It is very solid.  We are using *all* of their regions.  As a result of this, 
we've been able to pin point that there are only a couple countries, *in the 
world* that *don't* use ClamAV.  It's very impressive.


On Jul 10, 2018, at 10:13 PM, Eric Tykwinski 
<[email protected]<mailto:[email protected]>> wrote:

They have some documentation on their site: 
https://support.cloudflare.com/hc/en-us/articles/115000540888-Load-Balancing-Geographic-Regions
No clue what regions they are using, but hopefully they donated some, it’s a 
pretty solid anycast system.

Sincerely,

Eric Tykwinski
TrueNet, Inc.
P: 610-429-8300

On Jul 10, 2018, at 10:03 PM, Freddie Cash 
<[email protected]<mailto:[email protected]>> wrote:

Joel posted pictures (in one of these update thread) of where the mirrors are 
located along with the relative traffic that each one transfers.

Cheers,
Freddie

Typos courtesy of my phone's keyboard.

On Tue, Jul 10, 2018, 6:37 PM Paul Kosinski, 
<[email protected]<mailto:[email protected]>> wrote:
I have a question. I presume that there are more physical Cloudflare
server instances than implied by 
database.clamav.net<http://database.clamav.net/>'s 5 IP addresses,
and that they are geographically distributed, rather than all being
in/near San Francisco. This suggests that they are Anycast addresses.
But I don't know how to determine where the server instances are
located, or which one(s) we reach when trying to download cvds.
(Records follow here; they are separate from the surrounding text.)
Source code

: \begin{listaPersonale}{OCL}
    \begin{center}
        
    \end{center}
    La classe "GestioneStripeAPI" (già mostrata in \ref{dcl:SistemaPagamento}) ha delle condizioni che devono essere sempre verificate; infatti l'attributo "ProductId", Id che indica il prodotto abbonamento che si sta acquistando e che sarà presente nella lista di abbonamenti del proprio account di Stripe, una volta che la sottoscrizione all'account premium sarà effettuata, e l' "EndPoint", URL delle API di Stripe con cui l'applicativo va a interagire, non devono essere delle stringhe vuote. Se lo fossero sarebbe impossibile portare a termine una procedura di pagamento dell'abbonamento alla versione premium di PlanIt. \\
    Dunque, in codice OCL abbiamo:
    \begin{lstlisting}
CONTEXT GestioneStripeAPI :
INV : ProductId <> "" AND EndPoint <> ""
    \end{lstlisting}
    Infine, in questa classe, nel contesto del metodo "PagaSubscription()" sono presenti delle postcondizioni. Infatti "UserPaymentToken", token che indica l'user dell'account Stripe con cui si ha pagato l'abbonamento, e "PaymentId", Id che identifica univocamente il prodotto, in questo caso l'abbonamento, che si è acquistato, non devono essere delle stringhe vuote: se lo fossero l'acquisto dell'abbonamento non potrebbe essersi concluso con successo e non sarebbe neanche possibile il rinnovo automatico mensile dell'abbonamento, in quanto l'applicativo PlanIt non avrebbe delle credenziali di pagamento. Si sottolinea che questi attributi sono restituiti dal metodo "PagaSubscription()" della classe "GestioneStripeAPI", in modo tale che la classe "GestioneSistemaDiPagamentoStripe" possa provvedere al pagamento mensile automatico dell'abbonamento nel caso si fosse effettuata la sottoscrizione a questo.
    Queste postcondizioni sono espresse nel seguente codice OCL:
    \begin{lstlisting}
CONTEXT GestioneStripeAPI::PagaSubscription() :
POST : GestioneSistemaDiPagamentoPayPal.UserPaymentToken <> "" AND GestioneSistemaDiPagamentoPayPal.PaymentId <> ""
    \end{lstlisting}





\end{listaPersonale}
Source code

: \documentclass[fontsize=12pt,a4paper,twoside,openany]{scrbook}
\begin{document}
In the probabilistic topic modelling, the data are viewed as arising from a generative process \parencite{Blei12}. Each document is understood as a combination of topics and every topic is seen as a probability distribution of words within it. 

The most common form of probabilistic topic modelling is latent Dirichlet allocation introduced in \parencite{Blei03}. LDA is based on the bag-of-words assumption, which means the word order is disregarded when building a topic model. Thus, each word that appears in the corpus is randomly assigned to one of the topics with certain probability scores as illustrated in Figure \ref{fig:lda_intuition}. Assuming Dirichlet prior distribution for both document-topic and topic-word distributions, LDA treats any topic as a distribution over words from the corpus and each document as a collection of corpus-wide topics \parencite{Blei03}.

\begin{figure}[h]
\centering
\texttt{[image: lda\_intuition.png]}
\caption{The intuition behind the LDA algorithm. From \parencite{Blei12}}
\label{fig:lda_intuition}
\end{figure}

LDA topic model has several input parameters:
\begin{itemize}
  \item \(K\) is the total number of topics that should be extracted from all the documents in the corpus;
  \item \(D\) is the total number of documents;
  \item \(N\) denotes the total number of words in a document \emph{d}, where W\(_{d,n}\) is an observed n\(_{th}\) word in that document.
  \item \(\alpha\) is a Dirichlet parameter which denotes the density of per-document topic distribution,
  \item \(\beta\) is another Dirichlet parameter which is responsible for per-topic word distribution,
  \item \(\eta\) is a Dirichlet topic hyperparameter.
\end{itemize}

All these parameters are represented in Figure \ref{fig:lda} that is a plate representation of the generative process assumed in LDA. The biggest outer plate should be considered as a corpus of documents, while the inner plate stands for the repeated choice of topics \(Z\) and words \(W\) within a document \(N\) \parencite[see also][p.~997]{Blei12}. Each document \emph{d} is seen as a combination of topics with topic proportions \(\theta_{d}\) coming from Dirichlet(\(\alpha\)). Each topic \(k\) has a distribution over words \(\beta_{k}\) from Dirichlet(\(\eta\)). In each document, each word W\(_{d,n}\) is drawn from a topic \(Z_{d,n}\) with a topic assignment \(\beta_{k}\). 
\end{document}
The fact that we have observed a 1 hour delay further suggests that
there a large number of instances, otherwise they would be brought into
sync with the DNS TXT record more quickly. Is there any way that you
people at ClamAV can determine when the various server instances in fact
get the new cvd files? I would think that a CDN would provide statistics
on that, especially if expected delays are spelled out in an SLA.


On Tue, 10 Jul 2018 22:11:46 +0000
"Joel Esler (jesler)" <[email protected]<mailto:[email protected]>> wrote:

> Thanks for this feedback everyone.  This is extremely useful.
>
>
> > On Jul 10, 2018, at 11:26 AM, Paul Kosinski
> > <[email protected]<mailto:[email protected]>> wrote:
> >
> > Last night our new method of getting cvd updates showed that it was
> > *one hour* from the time the DNS TXT record claimed a new cvd was
> > available to the time when our quick curl said it was really
> > available!
> >
> > In particular at 1:03 AM (EDT), DNS said version 24739 was
> > available, but a curl of the first few bytes of the cvd file said
> > it was still at version 24738. It wasn't until 2:03 AM that curl
> > reported that version 24739 was really available for download.